Hydration for Sport
Many runners are still unaware of the importance of keeping properly hydrated when training and racing. Dehydration is one of the main factors that can affect your performance and make running more difficult and less enjoyable than it should be.
Water is the most important factor in sports nutrition. It makes up about 60 percent of body weight and is involved in almost every bodily process. Your body cannot make or store water, so you must replace what you eliminate (i.e., urine, sweat). Everyone should drink at least two litres (about eight cups) of water each day, and athletes need more. Drink plenty of fluids before, during and after sports events to stay hydrated and avoid overheating. When you workout or compete, especially in hot weather, try to closely match the amount of fluid you drink with the amount you lose to sweat. Sweating is the way in which the body keeps cool. This results in the loss of body fluid and electrolytes (minerals such as chloride, calcium, magnesium, sodium and potassium) and if unchecked will lead to dehydration.

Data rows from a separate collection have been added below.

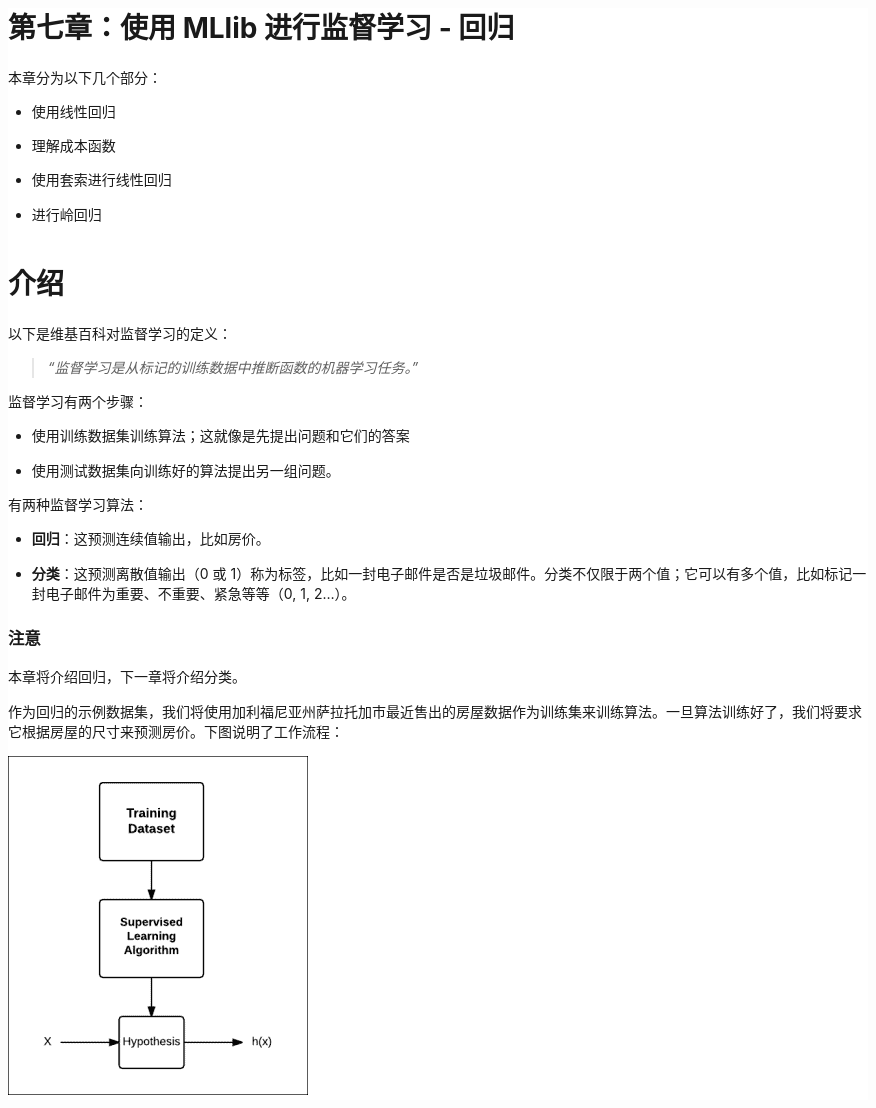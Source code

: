 # 第七章：使用 MLlib 进行监督学习 - 回归

本章分为以下几个部分：

+   使用线性回归

+   理解成本函数

+   使用套索进行线性回归

+   进行岭回归

# 介绍

以下是维基百科对监督学习的定义：

> *“监督学习是从标记的训练数据中推断函数的机器学习任务。”*

监督学习有两个步骤：

+   使用训练数据集训练算法；这就像是先提出问题和它们的答案

+   使用测试数据集向训练好的算法提出另一组问题。

有两种监督学习算法：

+   **回归**：这预测连续值输出，比如房价。

+   **分类**：这预测离散值输出（0 或 1）称为标签，比如一封电子邮件是否是垃圾邮件。分类不仅限于两个值；它可以有多个值，比如标记一封电子邮件为重要、不重要、紧急等等（0, 1, 2…）。

### 注意

本章将介绍回归，下一章将介绍分类。

作为回归的示例数据集，我们将使用加利福尼亚州萨拉托加市最近售出的房屋数据作为训练集来训练算法。一旦算法训练好了，我们将要求它根据房屋的尺寸来预测房价。下图说明了工作流程：

![介绍](img/3056_07_01.jpg)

Cool water is the best fluid to keep you hydrated during workouts or events lasting an hour or less. Sports drinks (i.e., 6-10 percent carbohydrates) are useful for longer events. Drink even if you are not thirsty. Thirst is not a reliable way to tell if you need water. You won't start feeling thirsty until you have already lost about 2 percent of body weight - enough to see a serious reduction in performance. And if you stop drinking water once your thirst is satisfied, you will get only about half the amount you need.
Some tips for staying hydrated:
- Drink small amounts of water frequently, rather than large amounts less often
- Drink cold beverages to cool your core body temperature and reduce sweating.
- Weigh yourself after working out and drink 2-3 cups of water for every pound lost. Your body weight should be back to normal before the next workout.
Pay attention to the amount and colour of your urine. You should excrete a large volume that is nearly colourless. Small amounts or dark coloured urine can indicate dehydration.